====== INPUT DATA ======

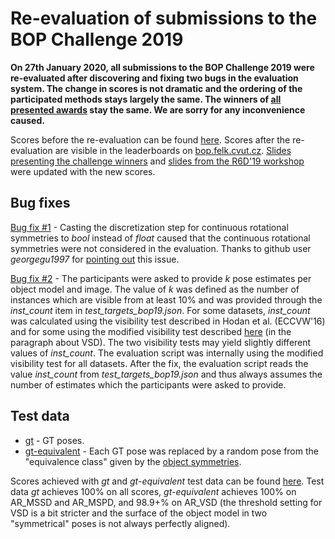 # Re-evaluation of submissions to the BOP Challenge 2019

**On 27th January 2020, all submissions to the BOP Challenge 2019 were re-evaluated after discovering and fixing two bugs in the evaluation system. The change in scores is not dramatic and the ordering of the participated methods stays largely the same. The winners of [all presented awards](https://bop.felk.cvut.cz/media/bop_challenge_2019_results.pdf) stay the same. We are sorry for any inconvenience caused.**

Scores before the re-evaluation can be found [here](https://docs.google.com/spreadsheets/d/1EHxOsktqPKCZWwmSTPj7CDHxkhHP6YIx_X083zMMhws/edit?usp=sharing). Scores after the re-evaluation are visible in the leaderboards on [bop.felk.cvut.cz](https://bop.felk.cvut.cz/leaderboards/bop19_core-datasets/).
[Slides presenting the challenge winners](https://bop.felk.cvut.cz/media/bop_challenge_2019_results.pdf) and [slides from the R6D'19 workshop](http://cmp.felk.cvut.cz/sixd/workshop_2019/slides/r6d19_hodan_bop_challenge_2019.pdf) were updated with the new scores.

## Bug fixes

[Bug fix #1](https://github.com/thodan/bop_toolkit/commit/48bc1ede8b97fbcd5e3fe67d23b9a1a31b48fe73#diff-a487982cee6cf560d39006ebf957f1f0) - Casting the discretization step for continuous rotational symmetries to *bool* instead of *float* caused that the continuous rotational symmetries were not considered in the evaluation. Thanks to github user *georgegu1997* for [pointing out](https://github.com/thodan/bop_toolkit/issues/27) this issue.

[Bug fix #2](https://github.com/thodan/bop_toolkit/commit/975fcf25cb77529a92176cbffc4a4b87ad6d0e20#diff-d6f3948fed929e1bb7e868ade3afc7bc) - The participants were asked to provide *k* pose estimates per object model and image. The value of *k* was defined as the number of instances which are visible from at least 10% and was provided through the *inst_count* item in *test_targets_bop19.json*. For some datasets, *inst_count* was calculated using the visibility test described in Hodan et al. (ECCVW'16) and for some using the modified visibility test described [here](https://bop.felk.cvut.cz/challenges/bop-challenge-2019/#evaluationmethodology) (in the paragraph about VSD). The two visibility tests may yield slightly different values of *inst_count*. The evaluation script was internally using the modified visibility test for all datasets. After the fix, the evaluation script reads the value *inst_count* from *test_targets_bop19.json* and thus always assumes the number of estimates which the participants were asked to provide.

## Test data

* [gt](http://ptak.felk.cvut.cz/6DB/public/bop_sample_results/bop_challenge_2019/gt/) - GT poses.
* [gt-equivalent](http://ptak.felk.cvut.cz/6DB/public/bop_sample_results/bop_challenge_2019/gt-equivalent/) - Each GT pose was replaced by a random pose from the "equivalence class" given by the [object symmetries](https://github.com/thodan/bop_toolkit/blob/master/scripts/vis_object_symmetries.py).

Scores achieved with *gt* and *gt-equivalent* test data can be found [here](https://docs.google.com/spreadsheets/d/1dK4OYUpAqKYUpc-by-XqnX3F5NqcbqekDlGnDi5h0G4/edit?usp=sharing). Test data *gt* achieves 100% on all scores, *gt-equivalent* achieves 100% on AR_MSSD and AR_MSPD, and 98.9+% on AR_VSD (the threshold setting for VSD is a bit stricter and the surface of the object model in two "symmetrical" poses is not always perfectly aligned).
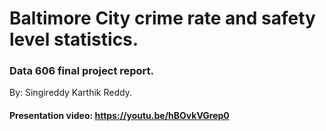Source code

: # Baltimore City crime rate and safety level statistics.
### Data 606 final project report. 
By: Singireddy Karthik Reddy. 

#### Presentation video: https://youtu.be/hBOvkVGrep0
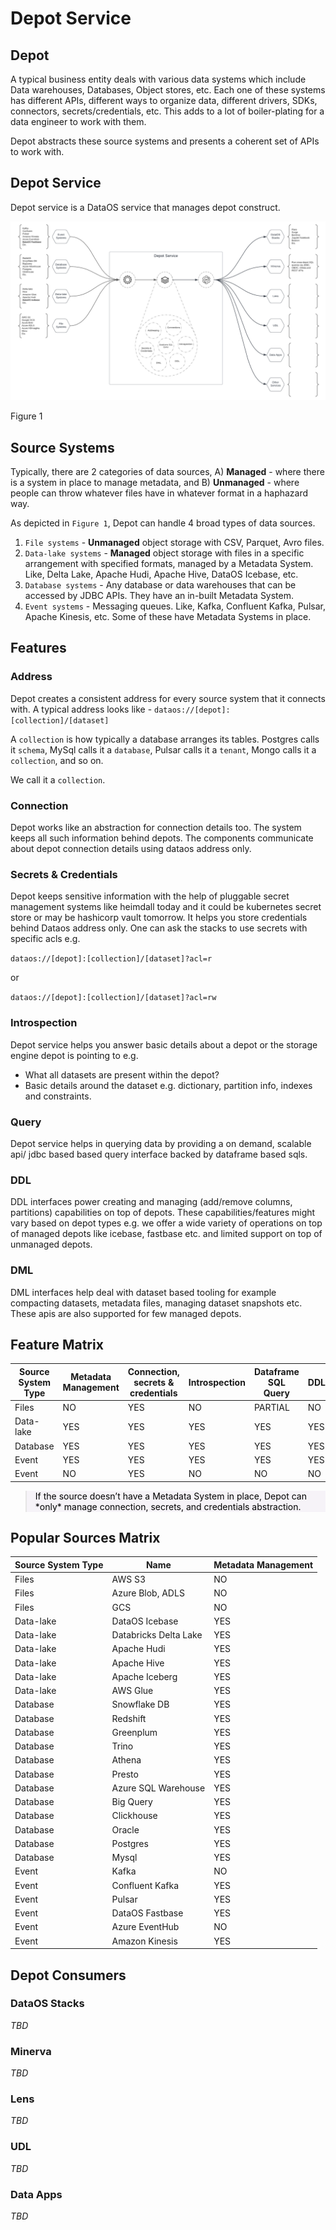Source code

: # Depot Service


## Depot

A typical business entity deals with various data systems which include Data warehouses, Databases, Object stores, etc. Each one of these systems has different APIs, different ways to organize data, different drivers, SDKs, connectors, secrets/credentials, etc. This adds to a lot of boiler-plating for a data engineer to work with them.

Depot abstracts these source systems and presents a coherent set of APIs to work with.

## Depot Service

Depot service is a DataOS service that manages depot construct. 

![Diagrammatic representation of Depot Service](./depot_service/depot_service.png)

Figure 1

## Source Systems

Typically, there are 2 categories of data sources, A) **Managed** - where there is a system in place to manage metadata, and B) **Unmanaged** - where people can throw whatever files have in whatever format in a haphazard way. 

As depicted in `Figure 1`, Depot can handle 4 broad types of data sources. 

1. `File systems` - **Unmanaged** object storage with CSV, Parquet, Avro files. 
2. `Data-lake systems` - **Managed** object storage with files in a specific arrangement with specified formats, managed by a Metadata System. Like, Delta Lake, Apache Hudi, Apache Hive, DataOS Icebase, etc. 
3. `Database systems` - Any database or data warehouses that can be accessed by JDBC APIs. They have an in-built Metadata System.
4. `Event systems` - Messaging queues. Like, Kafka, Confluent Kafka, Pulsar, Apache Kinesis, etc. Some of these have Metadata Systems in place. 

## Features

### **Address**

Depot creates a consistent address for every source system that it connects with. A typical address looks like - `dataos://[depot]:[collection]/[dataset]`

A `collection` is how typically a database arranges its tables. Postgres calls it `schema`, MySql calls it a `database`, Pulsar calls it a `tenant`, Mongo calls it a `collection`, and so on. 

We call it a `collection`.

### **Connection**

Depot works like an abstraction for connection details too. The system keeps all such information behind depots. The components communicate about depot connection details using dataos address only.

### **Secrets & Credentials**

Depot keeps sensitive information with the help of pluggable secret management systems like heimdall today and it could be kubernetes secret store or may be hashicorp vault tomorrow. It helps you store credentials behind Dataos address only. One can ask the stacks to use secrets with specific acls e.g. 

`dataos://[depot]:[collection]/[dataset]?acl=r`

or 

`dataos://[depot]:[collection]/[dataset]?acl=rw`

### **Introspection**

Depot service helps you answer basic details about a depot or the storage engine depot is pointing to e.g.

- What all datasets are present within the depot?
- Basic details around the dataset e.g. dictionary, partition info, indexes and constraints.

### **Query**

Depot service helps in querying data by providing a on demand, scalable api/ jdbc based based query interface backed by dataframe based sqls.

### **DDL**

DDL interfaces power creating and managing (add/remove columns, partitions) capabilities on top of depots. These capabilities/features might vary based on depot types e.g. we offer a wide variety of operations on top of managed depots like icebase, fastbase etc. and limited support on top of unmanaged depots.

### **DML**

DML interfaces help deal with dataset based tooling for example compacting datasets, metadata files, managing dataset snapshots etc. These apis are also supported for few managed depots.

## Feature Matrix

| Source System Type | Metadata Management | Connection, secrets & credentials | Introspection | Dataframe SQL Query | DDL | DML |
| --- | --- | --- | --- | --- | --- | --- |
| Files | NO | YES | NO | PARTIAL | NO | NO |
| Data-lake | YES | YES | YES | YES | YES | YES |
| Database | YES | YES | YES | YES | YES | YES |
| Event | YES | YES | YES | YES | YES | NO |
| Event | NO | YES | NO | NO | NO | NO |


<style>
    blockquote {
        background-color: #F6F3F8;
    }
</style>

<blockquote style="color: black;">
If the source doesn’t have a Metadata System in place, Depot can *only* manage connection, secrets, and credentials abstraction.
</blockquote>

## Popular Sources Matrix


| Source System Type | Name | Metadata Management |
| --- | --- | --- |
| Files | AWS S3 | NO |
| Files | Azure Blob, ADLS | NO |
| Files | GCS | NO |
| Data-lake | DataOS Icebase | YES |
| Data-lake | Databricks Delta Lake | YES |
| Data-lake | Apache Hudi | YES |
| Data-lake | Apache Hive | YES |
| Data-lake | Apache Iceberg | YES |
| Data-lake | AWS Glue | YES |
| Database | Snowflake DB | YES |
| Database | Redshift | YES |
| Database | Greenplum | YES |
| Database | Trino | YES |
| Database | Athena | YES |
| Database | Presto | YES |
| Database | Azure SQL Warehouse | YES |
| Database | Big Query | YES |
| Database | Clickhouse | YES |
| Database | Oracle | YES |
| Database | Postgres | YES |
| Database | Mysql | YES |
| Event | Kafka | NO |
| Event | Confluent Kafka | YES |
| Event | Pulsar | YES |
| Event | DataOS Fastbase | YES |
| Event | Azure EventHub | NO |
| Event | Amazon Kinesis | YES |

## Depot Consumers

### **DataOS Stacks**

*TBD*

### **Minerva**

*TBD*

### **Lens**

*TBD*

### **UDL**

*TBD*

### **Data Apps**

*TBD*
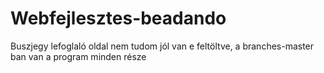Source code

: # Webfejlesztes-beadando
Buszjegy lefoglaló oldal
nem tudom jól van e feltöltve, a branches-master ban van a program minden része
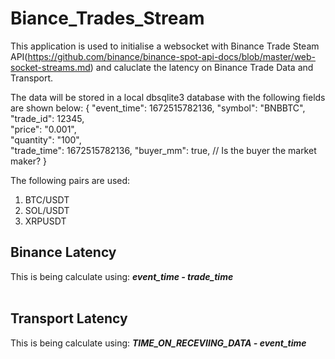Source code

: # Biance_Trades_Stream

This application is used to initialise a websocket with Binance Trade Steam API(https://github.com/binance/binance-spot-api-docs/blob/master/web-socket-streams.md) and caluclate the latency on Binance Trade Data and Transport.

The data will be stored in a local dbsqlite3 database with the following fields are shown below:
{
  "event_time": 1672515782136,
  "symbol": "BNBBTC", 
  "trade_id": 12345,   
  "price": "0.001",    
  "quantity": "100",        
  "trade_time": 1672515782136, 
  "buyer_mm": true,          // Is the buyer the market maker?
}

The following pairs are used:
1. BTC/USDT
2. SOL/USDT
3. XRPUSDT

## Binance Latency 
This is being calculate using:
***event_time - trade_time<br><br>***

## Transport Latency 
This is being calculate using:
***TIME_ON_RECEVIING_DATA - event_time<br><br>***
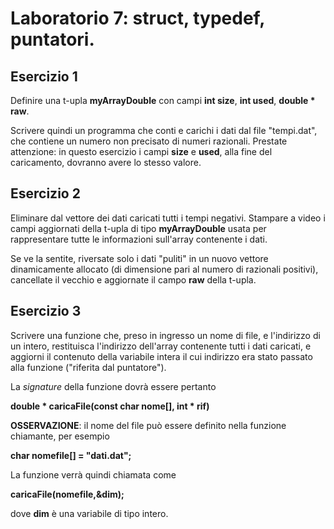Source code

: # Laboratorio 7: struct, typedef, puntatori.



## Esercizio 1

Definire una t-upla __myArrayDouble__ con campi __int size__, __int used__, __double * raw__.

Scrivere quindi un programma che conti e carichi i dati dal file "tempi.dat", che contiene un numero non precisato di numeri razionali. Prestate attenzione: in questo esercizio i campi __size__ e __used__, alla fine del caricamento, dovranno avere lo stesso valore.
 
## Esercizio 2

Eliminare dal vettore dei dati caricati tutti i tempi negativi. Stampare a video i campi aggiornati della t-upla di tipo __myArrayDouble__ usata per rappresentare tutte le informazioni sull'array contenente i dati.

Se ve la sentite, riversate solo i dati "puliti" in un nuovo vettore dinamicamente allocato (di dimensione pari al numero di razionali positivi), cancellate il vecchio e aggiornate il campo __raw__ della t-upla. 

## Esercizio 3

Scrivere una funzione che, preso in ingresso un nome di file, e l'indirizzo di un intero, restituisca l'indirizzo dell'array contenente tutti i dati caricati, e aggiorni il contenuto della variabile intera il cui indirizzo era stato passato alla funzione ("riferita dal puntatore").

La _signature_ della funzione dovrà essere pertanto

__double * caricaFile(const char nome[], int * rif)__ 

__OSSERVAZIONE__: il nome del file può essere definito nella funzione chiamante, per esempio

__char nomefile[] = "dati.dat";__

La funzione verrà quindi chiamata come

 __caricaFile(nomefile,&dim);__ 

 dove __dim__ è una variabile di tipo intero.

======

Set down, exactly as they appear above, all lines from the one that has "## Feature Matrix" down to the one that has "PARTIAL | NO | NO |", including those two and no others.

__THE ANSWER__.
## Feature Matrix

| Source System Type | Metadata Management | Connection, secrets & credentials | Introspection | Dataframe SQL Query | DDL | DML |
| --- | --- | --- | --- | --- | --- | --- |
| Files | NO | YES | NO | PARTIAL | NO | NO |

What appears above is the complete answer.